Zur Erklärung dieses bei Männern* häufiger verbreiteten Verhaltens kommen in letzter Zeit zunehmend Zusammenhänge zwischen Gesundheit und Männlichkeit in den Blick. Dabei wird in den Gesundheitswissenschaften vermehrt auf sozialkonstruktivistische Konzepte von Geschlecht (‚gender‘) und Männlichkeiten (‚masculinities‘) aus der Geschlechter- bzw. Männer*- und Männlichkeitsforschung zurückgegriffen, wie z. B. Connells Konzeption „hegemonialer Männlichkeiten“ (vgl. Connell, 2015) sowie Bourdieus „Geschlechtshabitus“ (Bourdieu, 2005). Geschlecht wird darin als eine sozial konstituierte und konstituierende Praxis verstanden, die innerhalb einer historisch spezifischen Geschlechterordnung stetig reproduziert wird. ‚Männlichkeit‘ ist demzufolge keine eindeutige und feststehende Größe, sondern Effekt eines Herstellungsprozesses.

Frühen Untersuchungen aus der Frauen*gesundheitsforschung lag bereits eine ähnliche Konzeption von Geschlecht zugrunde; sie konnten zeigen, dass gesundheitsrelevante Verhaltensweisen als Herstellungsprozesse geschlechlichter Vorstellungen von ‚weiblich‘/‚männlich‘ fungieren können. Diese Perspektive möchte ich in der vorliegenden Dissertation ebenfalls verfolgen. Indem gesundheitsrelevantes Verhalten als vergeschlechtlichtes und zugleich vergeschlechtlichendes Handeln die Perspektive ist, kehrt sich die herkömmliche Blickrichtung auf Gesundheit und Geschlecht um: Gesundheitsrelevantes Handeln wird nicht vorgängig durch Männlichkeit erklärt, sondern als Resultat und Ausgestaltung von Männlichkeits-/Weiblichkeitskonzepten verstanden.

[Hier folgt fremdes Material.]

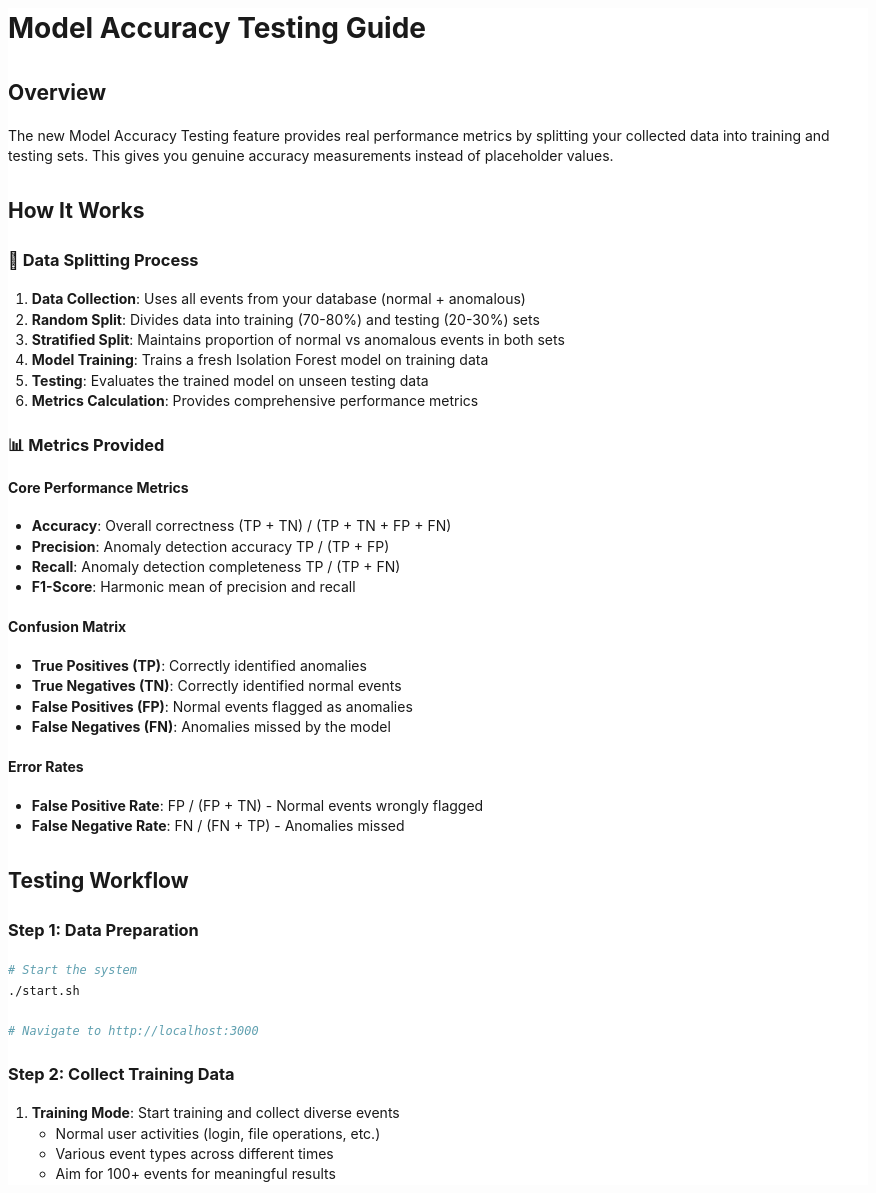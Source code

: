 # Model Accuracy Testing Guide

## Overview

The new Model Accuracy Testing feature provides real performance metrics by splitting your collected data into training and testing sets. This gives you genuine accuracy measurements instead of placeholder values.

## How It Works

### 🔄 **Data Splitting Process**
1. **Data Collection**: Uses all events from your database (normal + anomalous)
2. **Random Split**: Divides data into training (70-80%) and testing (20-30%) sets
3. **Stratified Split**: Maintains proportion of normal vs anomalous events in both sets
4. **Model Training**: Trains a fresh Isolation Forest model on training data
5. **Testing**: Evaluates the trained model on unseen testing data
6. **Metrics Calculation**: Provides comprehensive performance metrics

### 📊 **Metrics Provided**

#### **Core Performance Metrics**
- **Accuracy**: Overall correctness (TP + TN) / (TP + TN + FP + FN)
- **Precision**: Anomaly detection accuracy TP / (TP + FP)  
- **Recall**: Anomaly detection completeness TP / (TP + FN)
- **F1-Score**: Harmonic mean of precision and recall

#### **Confusion Matrix**
- **True Positives (TP)**: Correctly identified anomalies
- **True Negatives (TN)**: Correctly identified normal events  
- **False Positives (FP)**: Normal events flagged as anomalies
- **False Negatives (FN)**: Anomalies missed by the model

#### **Error Rates**
- **False Positive Rate**: FP / (FP + TN) - Normal events wrongly flagged
- **False Negative Rate**: FN / (FN + TP) - Anomalies missed

## Testing Workflow

### **Step 1: Data Preparation**
```bash
# Start the system
./start.sh

# Navigate to http://localhost:3000
```

### **Step 2: Collect Training Data**
1. **Training Mode**: Start training and collect diverse events
   - Normal user activities (login, file operations, etc.)
   - Various event types across different times
   - Aim for 100+ events for meaningful results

Dies bietet fruchtbare Perspektiven auf das Gesundheitshandeln von Männern*. Wenn sich Männer* in ihrem Alltag an Mustern hegemonialer Männlichkeit(en) orientieren und spezifische Formen von Männlichkeit( en) herstellen (müssen), kann dies durchaus mit gesundheitlichen Risiken verbunden sein: Etwa wenn die Notwendigkeit, immer wieder ‚Stärke‘, ‚Härte‘ und ‚Autonomie‘ demonstrieren zu müssen, angesichts von psychischen oder physischen Krankheiten oder steigendem Lebensalter schwer zu realisieren bzw. in hohem Masse schädlich für die eigene Gesundheit ist. Allerdings lässt sich auch fragen, inwieweit neue Vorstellungen von Männlichkeit zu finden sind, die ein gesundheitsförderliches Handeln als Bestandteil von Männlichkeit beinhalten (können) und produktive Ansatzpunkte für eine Neugestaltung von Gesundheitsversorgung und Gesundheitspolitik sein könnten.

4.2 Männer*gesundheitsforschung – eine junge Disziplin im deutschsprachigen Kontext

Trotz zunehmender Angleichung der Lebensverhältnisse sind die Lebenserwartungen sowie Lebensumstände von Frauen* und Männern* noch immer unterschiedlich. Fragen rund um die Gesundheit von Männern* sind aus diesem Grund von wachsender Aktualität und Brisanz. Bei der Männer*gesundheitsforschung handelt es sich allerdings, insbesondere im deutschsprachigen Kontext, um eine vergleichsweise junge Disziplin (vgl. Dinges, 2010).